Work instructions — Using the records below, output the stretch that opens with the line containing "Goals for this" and closes with the line containing "Note: this is", exactly and including both lines, with nothing more.

Start of Records for the task

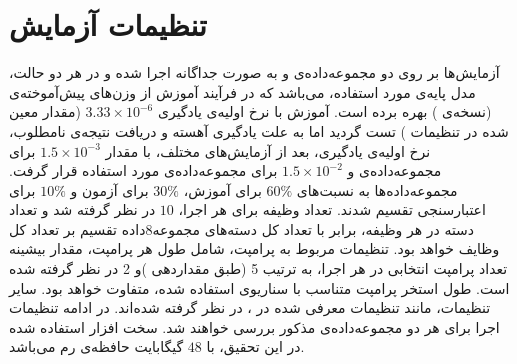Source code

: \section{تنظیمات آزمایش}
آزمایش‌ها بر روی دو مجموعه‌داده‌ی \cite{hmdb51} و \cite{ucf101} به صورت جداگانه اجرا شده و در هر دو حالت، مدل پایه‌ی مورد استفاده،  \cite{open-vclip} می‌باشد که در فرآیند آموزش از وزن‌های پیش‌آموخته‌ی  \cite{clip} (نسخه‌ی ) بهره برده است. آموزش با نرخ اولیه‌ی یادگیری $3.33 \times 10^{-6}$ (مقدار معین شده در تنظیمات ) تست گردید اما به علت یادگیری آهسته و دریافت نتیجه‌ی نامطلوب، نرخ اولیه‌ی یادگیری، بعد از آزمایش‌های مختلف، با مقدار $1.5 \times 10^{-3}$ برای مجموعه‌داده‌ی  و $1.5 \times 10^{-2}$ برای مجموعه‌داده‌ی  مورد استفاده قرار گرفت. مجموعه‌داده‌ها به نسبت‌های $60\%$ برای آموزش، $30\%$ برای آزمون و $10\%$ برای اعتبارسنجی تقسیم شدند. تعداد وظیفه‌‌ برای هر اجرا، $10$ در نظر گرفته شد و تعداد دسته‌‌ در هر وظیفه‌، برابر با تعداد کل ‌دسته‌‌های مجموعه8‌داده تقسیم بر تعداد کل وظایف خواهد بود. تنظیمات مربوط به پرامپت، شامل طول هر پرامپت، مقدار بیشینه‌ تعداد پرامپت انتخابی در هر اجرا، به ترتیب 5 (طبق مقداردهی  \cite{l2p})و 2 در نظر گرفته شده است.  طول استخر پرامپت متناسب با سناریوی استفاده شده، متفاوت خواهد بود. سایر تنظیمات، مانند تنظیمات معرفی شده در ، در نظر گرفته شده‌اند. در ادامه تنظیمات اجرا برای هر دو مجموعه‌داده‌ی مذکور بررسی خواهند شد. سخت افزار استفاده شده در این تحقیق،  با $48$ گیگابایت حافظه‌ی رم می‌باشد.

End of Records for the task
Start of Records for the task

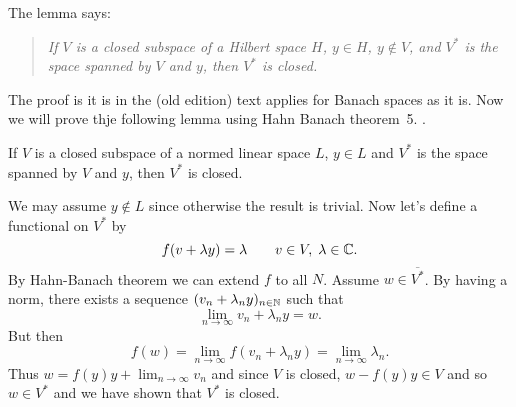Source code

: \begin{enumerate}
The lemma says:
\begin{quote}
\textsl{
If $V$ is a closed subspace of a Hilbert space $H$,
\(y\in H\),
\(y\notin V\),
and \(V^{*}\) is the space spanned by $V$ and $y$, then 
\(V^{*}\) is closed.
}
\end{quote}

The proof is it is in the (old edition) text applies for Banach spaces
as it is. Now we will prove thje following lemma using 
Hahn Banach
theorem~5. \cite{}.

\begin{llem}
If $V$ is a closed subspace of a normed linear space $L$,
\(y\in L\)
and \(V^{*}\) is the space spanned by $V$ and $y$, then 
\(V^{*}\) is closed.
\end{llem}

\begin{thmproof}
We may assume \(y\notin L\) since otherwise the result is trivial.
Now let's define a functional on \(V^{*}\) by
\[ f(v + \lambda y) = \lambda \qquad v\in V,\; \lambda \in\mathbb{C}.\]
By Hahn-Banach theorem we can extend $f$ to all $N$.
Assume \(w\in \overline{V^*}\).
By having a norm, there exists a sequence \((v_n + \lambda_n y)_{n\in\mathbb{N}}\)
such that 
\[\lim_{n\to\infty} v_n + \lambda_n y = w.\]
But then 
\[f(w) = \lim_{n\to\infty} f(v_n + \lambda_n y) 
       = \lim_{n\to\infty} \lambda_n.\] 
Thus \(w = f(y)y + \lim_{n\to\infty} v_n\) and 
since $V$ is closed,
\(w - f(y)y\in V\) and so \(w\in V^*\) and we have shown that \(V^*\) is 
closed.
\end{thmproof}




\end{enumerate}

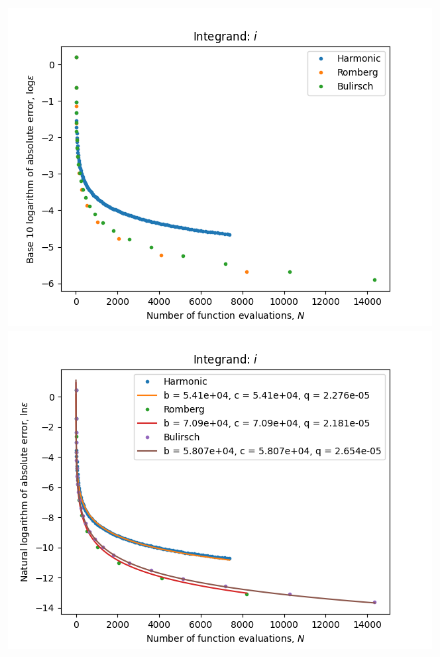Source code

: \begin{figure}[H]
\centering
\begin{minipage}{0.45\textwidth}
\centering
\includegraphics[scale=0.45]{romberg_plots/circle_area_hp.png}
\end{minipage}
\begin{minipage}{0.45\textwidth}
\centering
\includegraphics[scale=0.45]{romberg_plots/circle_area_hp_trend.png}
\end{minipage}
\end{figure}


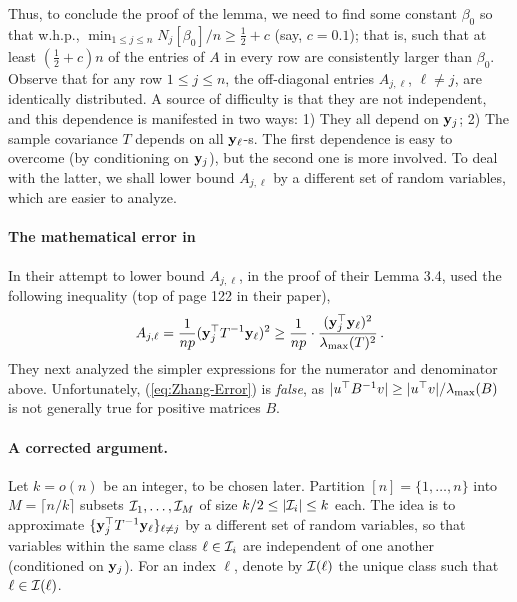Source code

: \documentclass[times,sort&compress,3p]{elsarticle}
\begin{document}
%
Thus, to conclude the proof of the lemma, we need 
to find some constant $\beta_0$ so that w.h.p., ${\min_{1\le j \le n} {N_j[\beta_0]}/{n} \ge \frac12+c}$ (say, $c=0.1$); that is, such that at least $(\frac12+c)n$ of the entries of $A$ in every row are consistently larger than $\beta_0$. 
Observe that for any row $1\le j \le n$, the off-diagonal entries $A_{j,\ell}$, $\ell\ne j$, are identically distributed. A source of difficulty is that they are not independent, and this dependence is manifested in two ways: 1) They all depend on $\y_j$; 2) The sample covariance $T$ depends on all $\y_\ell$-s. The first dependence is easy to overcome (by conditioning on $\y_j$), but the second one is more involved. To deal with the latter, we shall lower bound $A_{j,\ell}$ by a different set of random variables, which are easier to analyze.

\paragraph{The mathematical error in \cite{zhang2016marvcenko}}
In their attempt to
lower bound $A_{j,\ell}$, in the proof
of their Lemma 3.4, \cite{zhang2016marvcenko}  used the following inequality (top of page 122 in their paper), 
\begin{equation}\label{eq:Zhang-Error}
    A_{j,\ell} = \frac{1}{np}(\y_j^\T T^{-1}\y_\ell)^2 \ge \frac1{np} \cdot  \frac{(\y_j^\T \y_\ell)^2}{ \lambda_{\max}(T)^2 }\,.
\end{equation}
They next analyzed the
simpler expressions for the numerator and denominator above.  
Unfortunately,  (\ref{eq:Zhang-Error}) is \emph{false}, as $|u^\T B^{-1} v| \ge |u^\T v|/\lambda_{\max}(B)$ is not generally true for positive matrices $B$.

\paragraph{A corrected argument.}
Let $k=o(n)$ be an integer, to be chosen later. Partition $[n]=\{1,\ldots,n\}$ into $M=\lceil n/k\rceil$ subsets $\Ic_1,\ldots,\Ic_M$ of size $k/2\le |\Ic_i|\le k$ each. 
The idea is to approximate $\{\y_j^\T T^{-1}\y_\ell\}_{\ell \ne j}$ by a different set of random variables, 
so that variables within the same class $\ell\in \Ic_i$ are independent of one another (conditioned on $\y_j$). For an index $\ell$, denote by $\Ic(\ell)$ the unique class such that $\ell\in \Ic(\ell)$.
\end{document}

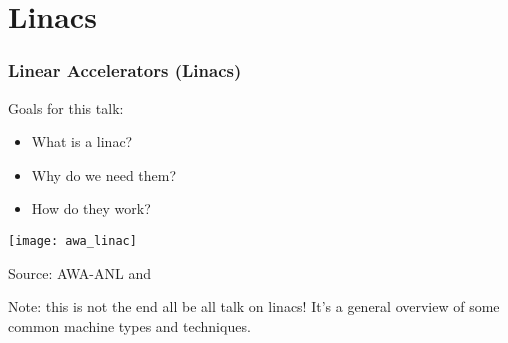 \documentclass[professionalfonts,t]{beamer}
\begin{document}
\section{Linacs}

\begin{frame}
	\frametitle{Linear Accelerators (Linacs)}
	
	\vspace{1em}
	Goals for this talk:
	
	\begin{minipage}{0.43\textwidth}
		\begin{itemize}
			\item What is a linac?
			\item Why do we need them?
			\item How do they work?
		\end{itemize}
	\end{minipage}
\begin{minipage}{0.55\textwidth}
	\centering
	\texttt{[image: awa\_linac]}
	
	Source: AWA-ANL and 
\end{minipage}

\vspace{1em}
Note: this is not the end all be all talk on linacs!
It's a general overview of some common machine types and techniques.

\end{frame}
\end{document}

End of Records for the task
Start of Records for the task

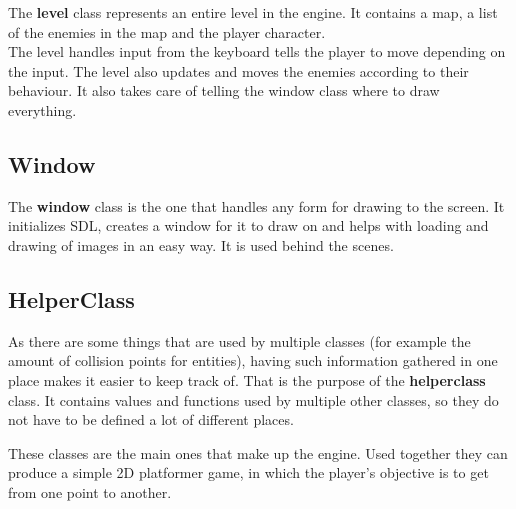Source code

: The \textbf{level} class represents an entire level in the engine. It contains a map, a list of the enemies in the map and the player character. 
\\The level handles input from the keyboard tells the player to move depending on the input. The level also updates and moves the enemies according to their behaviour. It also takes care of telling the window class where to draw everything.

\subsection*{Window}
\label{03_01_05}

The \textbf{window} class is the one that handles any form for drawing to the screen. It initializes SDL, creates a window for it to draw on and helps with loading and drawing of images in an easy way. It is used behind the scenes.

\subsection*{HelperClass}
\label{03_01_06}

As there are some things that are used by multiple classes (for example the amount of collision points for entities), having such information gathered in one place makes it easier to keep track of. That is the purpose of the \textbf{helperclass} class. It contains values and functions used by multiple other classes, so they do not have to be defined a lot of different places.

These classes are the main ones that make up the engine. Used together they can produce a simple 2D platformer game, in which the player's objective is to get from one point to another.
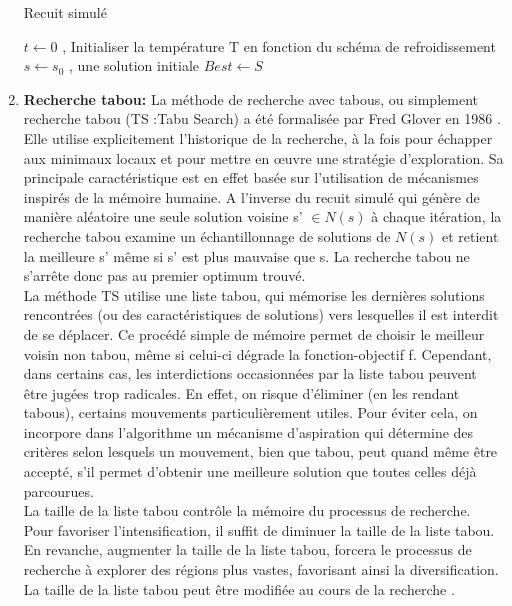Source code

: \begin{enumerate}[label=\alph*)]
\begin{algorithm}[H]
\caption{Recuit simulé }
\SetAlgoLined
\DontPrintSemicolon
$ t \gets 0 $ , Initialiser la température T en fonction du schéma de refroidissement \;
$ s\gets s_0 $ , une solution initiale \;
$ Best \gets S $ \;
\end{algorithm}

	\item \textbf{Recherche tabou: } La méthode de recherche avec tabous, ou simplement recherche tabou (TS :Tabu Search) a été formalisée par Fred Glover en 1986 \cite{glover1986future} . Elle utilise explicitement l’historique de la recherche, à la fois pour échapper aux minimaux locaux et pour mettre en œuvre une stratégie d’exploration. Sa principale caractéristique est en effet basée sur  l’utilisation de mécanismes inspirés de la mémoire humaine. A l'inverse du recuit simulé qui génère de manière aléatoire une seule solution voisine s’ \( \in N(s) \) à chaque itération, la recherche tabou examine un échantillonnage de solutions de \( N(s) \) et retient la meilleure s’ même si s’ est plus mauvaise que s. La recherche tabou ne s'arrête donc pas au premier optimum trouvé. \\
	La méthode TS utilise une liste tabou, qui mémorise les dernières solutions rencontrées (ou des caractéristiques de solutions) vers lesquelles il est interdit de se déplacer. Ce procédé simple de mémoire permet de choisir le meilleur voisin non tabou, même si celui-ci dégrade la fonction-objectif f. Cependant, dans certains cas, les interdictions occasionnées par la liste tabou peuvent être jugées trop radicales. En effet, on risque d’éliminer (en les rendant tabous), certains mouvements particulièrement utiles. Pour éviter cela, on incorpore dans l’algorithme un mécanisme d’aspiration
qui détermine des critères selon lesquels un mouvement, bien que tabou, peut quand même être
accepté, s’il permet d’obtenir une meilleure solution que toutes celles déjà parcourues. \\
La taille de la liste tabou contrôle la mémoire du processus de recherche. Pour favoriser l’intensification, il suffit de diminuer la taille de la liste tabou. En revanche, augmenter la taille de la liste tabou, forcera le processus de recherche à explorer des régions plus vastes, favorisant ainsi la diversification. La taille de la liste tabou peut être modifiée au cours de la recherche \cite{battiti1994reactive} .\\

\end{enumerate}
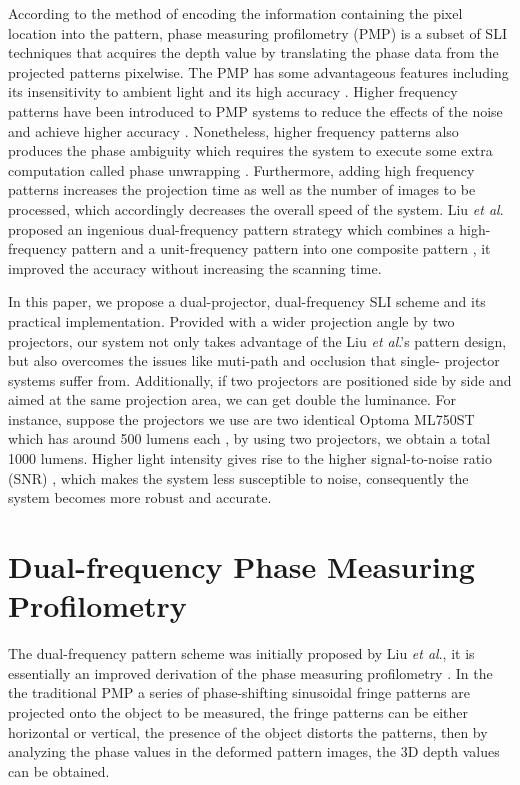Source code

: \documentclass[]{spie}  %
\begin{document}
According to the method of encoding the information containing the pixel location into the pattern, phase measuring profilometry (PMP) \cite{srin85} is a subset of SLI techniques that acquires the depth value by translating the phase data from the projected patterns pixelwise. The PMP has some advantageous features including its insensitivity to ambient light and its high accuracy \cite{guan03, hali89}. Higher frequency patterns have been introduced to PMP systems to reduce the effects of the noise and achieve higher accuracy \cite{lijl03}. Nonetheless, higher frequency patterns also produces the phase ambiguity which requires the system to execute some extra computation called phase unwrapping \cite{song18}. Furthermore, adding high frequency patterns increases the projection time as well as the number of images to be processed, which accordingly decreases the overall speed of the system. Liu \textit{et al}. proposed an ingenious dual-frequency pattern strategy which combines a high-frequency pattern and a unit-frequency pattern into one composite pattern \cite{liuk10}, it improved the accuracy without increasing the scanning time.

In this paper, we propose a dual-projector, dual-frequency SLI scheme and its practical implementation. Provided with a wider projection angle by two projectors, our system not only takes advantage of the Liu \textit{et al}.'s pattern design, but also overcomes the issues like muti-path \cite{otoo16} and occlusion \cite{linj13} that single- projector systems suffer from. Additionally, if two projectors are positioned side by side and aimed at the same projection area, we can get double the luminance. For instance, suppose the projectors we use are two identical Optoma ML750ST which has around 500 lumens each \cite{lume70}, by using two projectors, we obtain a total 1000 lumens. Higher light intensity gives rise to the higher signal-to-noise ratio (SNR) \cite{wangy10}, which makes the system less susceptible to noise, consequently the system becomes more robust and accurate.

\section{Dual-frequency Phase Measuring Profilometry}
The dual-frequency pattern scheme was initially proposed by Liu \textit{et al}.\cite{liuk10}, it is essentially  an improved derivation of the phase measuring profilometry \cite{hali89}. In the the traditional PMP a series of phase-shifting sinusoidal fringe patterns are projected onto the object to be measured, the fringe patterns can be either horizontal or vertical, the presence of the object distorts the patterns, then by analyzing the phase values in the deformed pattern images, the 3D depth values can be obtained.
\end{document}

End of Records for the task

Solution to the exercise —
	Goals for this talk:
	
	\begin{minipage}{0.43\textwidth}
		\begin{itemize}
			\item What is a linac?
			\item Why do we need them?
			\item How do they work?
		\end{itemize}
	\end{minipage}
\begin{minipage}{0.55\textwidth}
	\centering
	\texttt{[image: awa\_linac]}
	
	Source: AWA-ANL and 
\end{minipage}

\vspace{1em}
Note: this is not the end all be all talk on linacs!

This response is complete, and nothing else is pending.